Daily Pulse

One of our most accessible tools, this daily comment keeps you abreast of developments on the North American and international financial markets.

Michel Doucet

Michel Doucet
Vice-President and
Portfolio Manager

November 26, 2020


Calgary-based Imperial Oil Ltd. said Wednesday it is laying off about 200 of its 6,000 employees across Canada as part of a cost-cutting initiative due to low oil prices. The oilsands, refining and energy retailing company, which has been reluctant to cut staff during the current and previous industry downturns, also confirmed Wednesday it has reduced the number of contractors it employs by about 450 since the start of the year. Imperial is 69.6 per cent owned by U.S. energy giant ExxonMobil Corp., which said in October it would cut its global workforce by about 15 per cent, equating to about 14,000 jobs.

United States

Salesforce is in talks to acquire Slack, and a deal could be announced as soon as next week, according to a person familiar with the matter.
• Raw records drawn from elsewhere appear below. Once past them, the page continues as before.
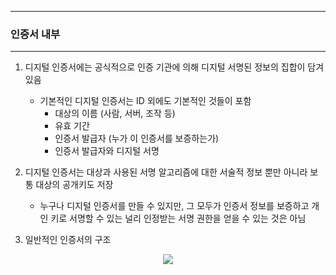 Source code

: -----
### 인증서 내부
-----
1. 디지털 인증서에는 공식적으로 인증 기관에 의해 디지털 서명된 정보의 집합이 담겨 있음
   - 기본적인 디지털 인증서는 ID 외에도 기본적인 것들이 포함
     + 대상의 이름 (사람, 서버, 조작 등)
     + 유효 기간
     + 인증서 발급자 (누가 이 인증서를 보증하는가)
     + 인증서 발급자와 디지털 서명

2. 디지털 인증서는 대상과 사용된 서명 알고리즘에 대한 서술적 정보 뿐만 아니라 보통 대상의 공개키도 저장
   - 누구나 디지털 인증서를 만들 수 있지만, 그 모두가 인증서 정보를 보증하고 개인 키로 서명할 수 있는 널리 인정받는 서명 권한을 얻을 수 있는 것은 아님

3. 일반적인 인증서의 구조
<div align="center">
<img src="https://github.com/user-attachments/assets/b0ab677a-c31d-4a55-bbae-517d4fc46b27">
</div>
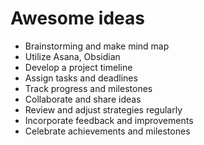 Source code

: # Awesome ideas

- Brainstorming and make mind map
- Utilize Asana, Obsidian
- Develop a project timeline
- Assign tasks and deadlines
- Track progress and milestones
- Collaborate and share ideas
- Review and adjust strategies regularly
- Incorporate feedback and improvements
- Celebrate achievements and milestones
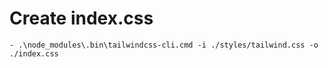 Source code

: # Create index.css
    - .\node_modules\.bin\tailwindcss-cli.cmd -i ./styles/tailwind.css -o ./index.css
#  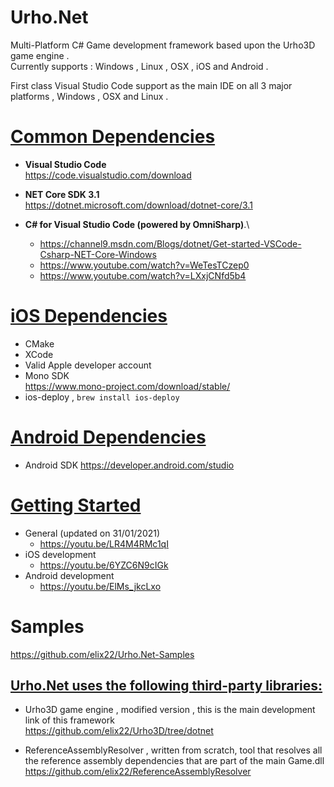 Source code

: # Urho.Net
Multi-Platform C# Game development framework based upon the Urho3D game engine .\
Currently supports :  Windows , Linux , OSX , iOS and Android . 

First class Visual Studio Code support as the main IDE on all 3 major platforms , Windows , OSX and Linux .

# <u> Common Dependencies </u>
- **Visual Studio Code** \
  https://code.visualstudio.com/download

- **NET Core SDK 3.1**  \
  https://dotnet.microsoft.com/download/dotnet-core/3.1

- **C# for Visual Studio Code (powered by OmniSharp)**.\
  - https://channel9.msdn.com/Blogs/dotnet/Get-started-VSCode-Csharp-NET-Core-Windows
  - https://www.youtube.com/watch?v=WeTesTCzep0
  - https://www.youtube.com/watch?v=LXxjCNfd5b4

# <u> iOS Dependencies </u>
- CMake
- XCode
- Valid Apple developer account
- Mono SDK \
  https://www.mono-project.com/download/stable/
- ios-deploy , `brew install ios-deploy`

# <u> Android Dependencies </u>
- Android SDK https://developer.android.com/studio

# <u> Getting Started </u>
- General (updated on 31/01/2021)
  - https://youtu.be/LR4M4RMc1qI
- iOS development
  - https://youtu.be/6YZC6N9cIGk
- Android development
  - https://youtu.be/ElMs_jkcLxo

# Samples 
https://github.com/elix22/Urho.Net-Samples

## <u> Urho.Net uses the following third-party libraries: </u>

- Urho3D game engine  , modified version , this is the main development link of this framework \
  https://github.com/elix22/Urho3D/tree/dotnet

- ReferenceAssemblyResolver , written from scratch, tool that resolves all the reference assembly dependencies that are part of the main Game.dll\
  https://github.com/elix22/ReferenceAssemblyResolver
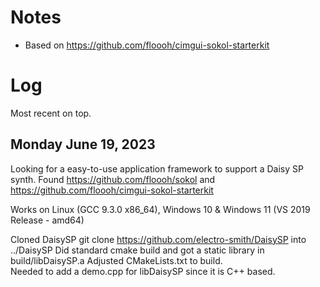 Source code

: # Notes
* Based on https://github.com/floooh/cimgui-sokol-starterkit
# Log
Most recent on top.
## Monday June 19, 2023
Looking for a easy-to-use application framework to support a Daisy SP synth.  Found https://github.com/floooh/sokol and https://github.com/floooh/cimgui-sokol-starterkit

Works on Linux (GCC 9.3.0 x86_64), Windows 10 & Windows 11 (VS 2019 Release - amd64)

Cloned DaisySP  git clone https://github.com/electro-smith/DaisySP into ../DaisySP
Did standard cmake build and got a static library in build/libDaisySP.a
Adjusted CMakeLists.txt to build.  
Needed to add a demo.cpp for libDaisySP since it is C++ based. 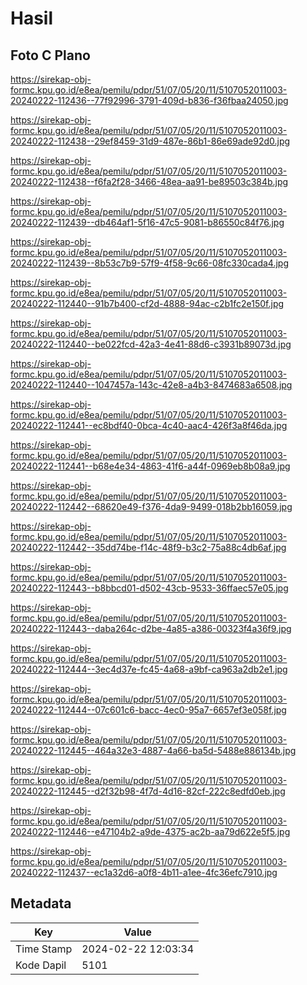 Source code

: # Hasil

## Foto C Plano

https://sirekap-obj-formc.kpu.go.id/e8ea/pemilu/pdpr/51/07/05/20/11/5107052011003-20240222-112436--77f92996-3791-409d-b836-f36fbaa24050.jpg

https://sirekap-obj-formc.kpu.go.id/e8ea/pemilu/pdpr/51/07/05/20/11/5107052011003-20240222-112438--29ef8459-31d9-487e-86b1-86e69ade92d0.jpg

https://sirekap-obj-formc.kpu.go.id/e8ea/pemilu/pdpr/51/07/05/20/11/5107052011003-20240222-112438--f6fa2f28-3466-48ea-aa91-be89503c384b.jpg

https://sirekap-obj-formc.kpu.go.id/e8ea/pemilu/pdpr/51/07/05/20/11/5107052011003-20240222-112439--db464af1-5f16-47c5-9081-b86550c84f76.jpg

https://sirekap-obj-formc.kpu.go.id/e8ea/pemilu/pdpr/51/07/05/20/11/5107052011003-20240222-112439--8b53c7b9-57f9-4f58-9c66-08fc330cada4.jpg

https://sirekap-obj-formc.kpu.go.id/e8ea/pemilu/pdpr/51/07/05/20/11/5107052011003-20240222-112440--91b7b400-cf2d-4888-94ac-c2b1fc2e150f.jpg

https://sirekap-obj-formc.kpu.go.id/e8ea/pemilu/pdpr/51/07/05/20/11/5107052011003-20240222-112440--be022fcd-42a3-4e41-88d6-c3931b89073d.jpg

https://sirekap-obj-formc.kpu.go.id/e8ea/pemilu/pdpr/51/07/05/20/11/5107052011003-20240222-112440--1047457a-143c-42e8-a4b3-8474683a6508.jpg

https://sirekap-obj-formc.kpu.go.id/e8ea/pemilu/pdpr/51/07/05/20/11/5107052011003-20240222-112441--ec8bdf40-0bca-4c40-aac4-426f3a8f46da.jpg

https://sirekap-obj-formc.kpu.go.id/e8ea/pemilu/pdpr/51/07/05/20/11/5107052011003-20240222-112441--b68e4e34-4863-41f6-a44f-0969eb8b08a9.jpg

https://sirekap-obj-formc.kpu.go.id/e8ea/pemilu/pdpr/51/07/05/20/11/5107052011003-20240222-112442--68620e49-f376-4da9-9499-018b2bb16059.jpg

https://sirekap-obj-formc.kpu.go.id/e8ea/pemilu/pdpr/51/07/05/20/11/5107052011003-20240222-112442--35dd74be-f14c-48f9-b3c2-75a88c4db6af.jpg

https://sirekap-obj-formc.kpu.go.id/e8ea/pemilu/pdpr/51/07/05/20/11/5107052011003-20240222-112443--b8bbcd01-d502-43cb-9533-36ffaec57e05.jpg

https://sirekap-obj-formc.kpu.go.id/e8ea/pemilu/pdpr/51/07/05/20/11/5107052011003-20240222-112443--daba264c-d2be-4a85-a386-00323f4a36f9.jpg

https://sirekap-obj-formc.kpu.go.id/e8ea/pemilu/pdpr/51/07/05/20/11/5107052011003-20240222-112444--3ec4d37e-fc45-4a68-a9bf-ca963a2db2e1.jpg

https://sirekap-obj-formc.kpu.go.id/e8ea/pemilu/pdpr/51/07/05/20/11/5107052011003-20240222-112444--07c601c6-bacc-4ec0-95a7-6657ef3e058f.jpg

https://sirekap-obj-formc.kpu.go.id/e8ea/pemilu/pdpr/51/07/05/20/11/5107052011003-20240222-112445--464a32e3-4887-4a66-ba5d-5488e886134b.jpg

https://sirekap-obj-formc.kpu.go.id/e8ea/pemilu/pdpr/51/07/05/20/11/5107052011003-20240222-112445--d2f32b98-4f7d-4d16-82cf-222c8edfd0eb.jpg

https://sirekap-obj-formc.kpu.go.id/e8ea/pemilu/pdpr/51/07/05/20/11/5107052011003-20240222-112446--e47104b2-a9de-4375-ac2b-aa79d622e5f5.jpg

https://sirekap-obj-formc.kpu.go.id/e8ea/pemilu/pdpr/51/07/05/20/11/5107052011003-20240222-112437--ec1a32d6-a0f8-4b11-a1ee-4fc36efc7910.jpg


## Metadata

| Key        | Value               |
| ---------- | ------------------- |
| Time Stamp | 2024-02-22 12:03:34 |
| Kode Dapil | 5101                |



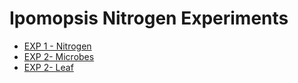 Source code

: # Ipomopsis Nitrogen Experiments

* [EXP 1 - Nitrogen](./ipo_nitrogen.html)
* [EXP 2- Microbes](./NEXP2_N_microbes_2023.html)
* [EXP 2- Leaf](./ipo_microbe_leaf.html)
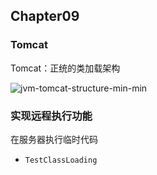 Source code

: ## Chapter09

### Tomcat
Tomcat：正统的类加载架构

![jvm-tomcat-structure-min-min](https://www.wailian.work/images/2019/04/19/jvm-tomcat-structure-min-min.png)

### 实现远程执行功能
在服务器执行临时代码
- `TestClassLoading` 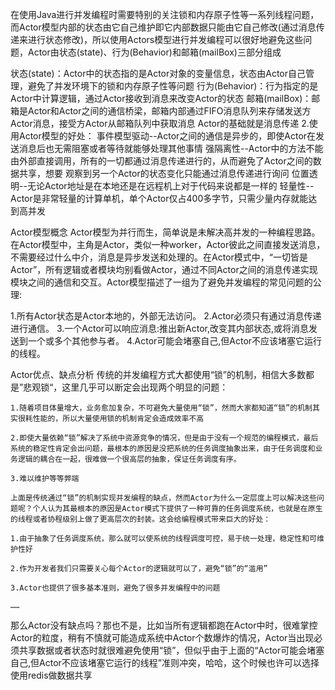 在使用Java进行并发编程时需要特别的关注锁和内存原子性等一系列线程问题，而Actor模型内部的状态由它自己维护即它内部数据只能由它自己修改(通过消息传递来进行状态修改)，所以使用Actors模型进行并发编程可以很好地避免这些问题，Actor由状态(state)、行为(Behavior)和邮箱(mailBox)三部分组成

状态(state)：Actor中的状态指的是Actor对象的变量信息，状态由Actor自己管理，避免了并发环境下的锁和内存原子性等问题
行为(Behavior)：行为指定的是Actor中计算逻辑，通过Actor接收到消息来改变Actor的状态
邮箱(mailBox)：邮箱是Actor和Actor之间的通信桥梁，邮箱内部通过FIFO消息队列来存储发送方Actor消息，接受方Actor从邮箱队列中获取消息
Actor的基础就是消息传递
2.使用Actor模型的好处：
事件模型驱动--Actor之间的通信是异步的，即使Actor在发送消息后也无需阻塞或者等待就能够处理其他事情
强隔离性--Actor中的方法不能由外部直接调用，所有的一切都通过消息传递进行的，从而避免了Actor之间的数据共享，想要
观察到另一个Actor的状态变化只能通过消息传递进行询问
位置透明--无论Actor地址是在本地还是在远程机上对于代码来说都是一样的
轻量性--Actor是非常轻量的计算单机，单个Actor仅占400多字节，只需少量内存就能达到高并发 
 

Actor模型概念
     Actor模型为并行而生，简单说是未解决高并发的一种编程思路。在Actor模型中，主角是Actor，类似一种worker，Actor彼此之间直接发送消息，不需要经过什么中介，消息是异步发送和处理的。在Actor模式中，“一切皆是Actor”，所有逻辑或者模块均别看做Actor，通过不同Actor之间的消息传递实现模块之间的通信和交互。Actor模型描述了一组为了避免并发编程的常见问题的公理:

1.所有Actor状态是Actor本地的，外部无法访问。 
2.Actor必须只有通过消息传递进行通信。 
3.一个Actor可以响应消息:推出新Actor,改变其内部状态,或将消息发送到一个或多个其他参与者。 
4.Actor可能会堵塞自己,但Actor不应该堵塞它运行的线程。

 

    

Actor优点、缺点分析
     传统的并发编程方式大都使用“锁”的机制，相信大多数都是”悲观锁“，这里几乎可以断定会出现两个明显的问题：

    1.随着项目体量增大，业务愈加复杂，不可避免大量使用“锁”，然而大家都知道“锁”的机制其实很耗性能的，所以大量使用锁的机制肯定会造成效率不高

    2.即使大量依赖“锁”解决了系统中资源竞争的情况，但是由于没有一个规范的编程模式，最后系统的稳定性肯定会出问题，最根本的原因是没把系统的任务调度抽象出来，由于任务调度和业务逻辑的耦合在一起，很难做一个很高层的抽象，保证任务调度有序。

    3.难以维护等等弊端

    上面是传统通过“锁”的机制实现并发编程的缺点，然而Actor为什么一定层度上可以解决这些问题呢？个人认为其最根本的原因是Actor模式下提供了一种可靠的任务调度系统，也就是在原生的线程或者协程级别上做了更高层次的封装。这会给编程模式带来巨大的好处：

    1.由于抽象了任务调度系统，那么就可以使系统的线程调度可控，易于统一处理，稳定性和可维护性好

    2.作为开发者我们只需要关心每个Actor的逻辑就可以了，避免“锁”的“滥用”

    3.Actor也提供了很多基本准则，避免了很多并发编程中的问题 

    ……

那么Actor没有缺点吗？那也不是，比如当所有逻辑都跑在Actor中时，很难掌控Actor的粒度，稍有不慎就可能造成系统中Actor个数爆炸的情况，Actor当出现必须共享数据或者状态时就很难避免使用“锁”，但似乎由于上面的“Actor可能会堵塞自己,但Actor不应该堵塞它运行的线程”准则冲突，哈哈，这个时候也许可以选择使用redis做数据共享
Shares of Slack closed almost 38% higher Wednesday after the Wall Street Journal first reported that Salesforce held talks to buy the company. Salesforce, whose stock closed down 5% on Wednesday, is scheduled to release its fiscal third-quarter earnings next week. It’s unclear how much the deal would be worth, but Slack’s market cap ballooned to more than $20 billion following the WSJ’s original report. Slack would be one of the biggest software deals ever for the industry. It would rank among IBM’s $34 billion purchase of Red Hat in 2019, Microsoft’s $27 billion purchase of LinkedIn in 2016 and Facebook’s $19 billion purchase of WhatsApp in 2014.

Disney is expanding the scope of its layoffs to around 32,000 workers as the coronavirus pandemic continues to pummel the theme park industry. In an SEC filing published Wednesday, the company revealed that thousands of employees will have their jobs terminated in the first half of fiscal 2021. The majority of these layoffs will be from its parks, experiences and products division and include the 28,000 workers that the company previously announced in September. Prolonged closures at Disney’s California-based theme parks and limited attendance at its open parks has forced the company to slim down its workforce. In addition, as of Oct. 3, around 37,000 employees who were not expected to be laid off were placed on furlough.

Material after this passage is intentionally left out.